The man with the cut brow gripped Graham's arm. "Clamber up the ladder," he whispered. "Quick. They will have heard———"

Graham felt for the ladder with extended hands, put his foot on the lower rung and, turning his head, saw over the shoulder of the nearest man, in the yellow flicker of the light, the first-comer astride over Howard and still working at the door. Graham turned to the ladder again, and was thrust by his conductor and helped up by those above, and then he was standing on something hard and cold and slippery outside the ventilating funnel.

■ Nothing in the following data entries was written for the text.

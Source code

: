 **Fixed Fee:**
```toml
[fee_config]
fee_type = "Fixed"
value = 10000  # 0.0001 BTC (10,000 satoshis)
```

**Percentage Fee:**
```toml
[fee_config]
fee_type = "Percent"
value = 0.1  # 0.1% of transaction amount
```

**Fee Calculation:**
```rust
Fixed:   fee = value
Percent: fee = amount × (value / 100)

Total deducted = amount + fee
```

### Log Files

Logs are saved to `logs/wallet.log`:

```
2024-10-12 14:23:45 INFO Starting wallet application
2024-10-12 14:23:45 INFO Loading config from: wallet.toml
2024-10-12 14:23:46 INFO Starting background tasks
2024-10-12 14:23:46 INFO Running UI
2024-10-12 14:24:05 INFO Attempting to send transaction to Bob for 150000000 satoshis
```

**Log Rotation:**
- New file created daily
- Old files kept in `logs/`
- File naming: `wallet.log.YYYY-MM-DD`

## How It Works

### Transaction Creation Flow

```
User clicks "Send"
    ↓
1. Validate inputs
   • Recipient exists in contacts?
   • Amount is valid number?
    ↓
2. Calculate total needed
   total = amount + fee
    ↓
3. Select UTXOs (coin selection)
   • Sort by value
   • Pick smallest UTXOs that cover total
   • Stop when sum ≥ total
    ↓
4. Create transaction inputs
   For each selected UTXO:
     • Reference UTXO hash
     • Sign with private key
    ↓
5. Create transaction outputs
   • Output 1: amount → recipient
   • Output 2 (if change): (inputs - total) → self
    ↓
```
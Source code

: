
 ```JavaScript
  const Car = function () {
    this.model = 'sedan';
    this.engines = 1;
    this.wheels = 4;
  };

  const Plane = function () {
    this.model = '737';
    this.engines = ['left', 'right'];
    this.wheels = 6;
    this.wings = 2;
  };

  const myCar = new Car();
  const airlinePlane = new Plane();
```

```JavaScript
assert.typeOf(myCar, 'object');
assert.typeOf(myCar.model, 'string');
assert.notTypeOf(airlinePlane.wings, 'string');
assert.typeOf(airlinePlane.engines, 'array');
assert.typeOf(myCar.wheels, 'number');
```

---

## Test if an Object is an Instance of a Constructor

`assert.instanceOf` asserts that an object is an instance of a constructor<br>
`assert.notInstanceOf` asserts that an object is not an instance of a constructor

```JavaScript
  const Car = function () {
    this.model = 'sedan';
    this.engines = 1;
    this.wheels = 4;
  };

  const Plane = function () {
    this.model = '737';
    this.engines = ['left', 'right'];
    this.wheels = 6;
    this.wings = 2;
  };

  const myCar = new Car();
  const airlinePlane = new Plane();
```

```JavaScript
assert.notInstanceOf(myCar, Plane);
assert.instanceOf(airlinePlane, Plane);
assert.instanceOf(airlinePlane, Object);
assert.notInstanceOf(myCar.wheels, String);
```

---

He shivered. He was aware of a great difference in the temperature. Half a dozen men stood about him, and light flakes of snow touched hands and face and melted. For a moment it was dark, then for a flash a ghastly violet white, and then everything was dark again.

He saw he had come out upon the roof of the vast city structure which had replaced the miscellaneous houses, streets and open spaces of Victorian London. The place upon which he stood was level, with huge serpentine cables lying athwart it in every direction. The circular wheels of a number of windmills loomed indistinct and gigantic through the darkness and snowfall, and roared with a varying loudness as the fitful wind rose and fell. Some way off an intermittent white light smote up from below, touched the snow eddies with a transient glitter, and made an evanescent spectre in the night; and here and there, low down, some vaguely outlined wind-driven mechanism flickered with livid sparks.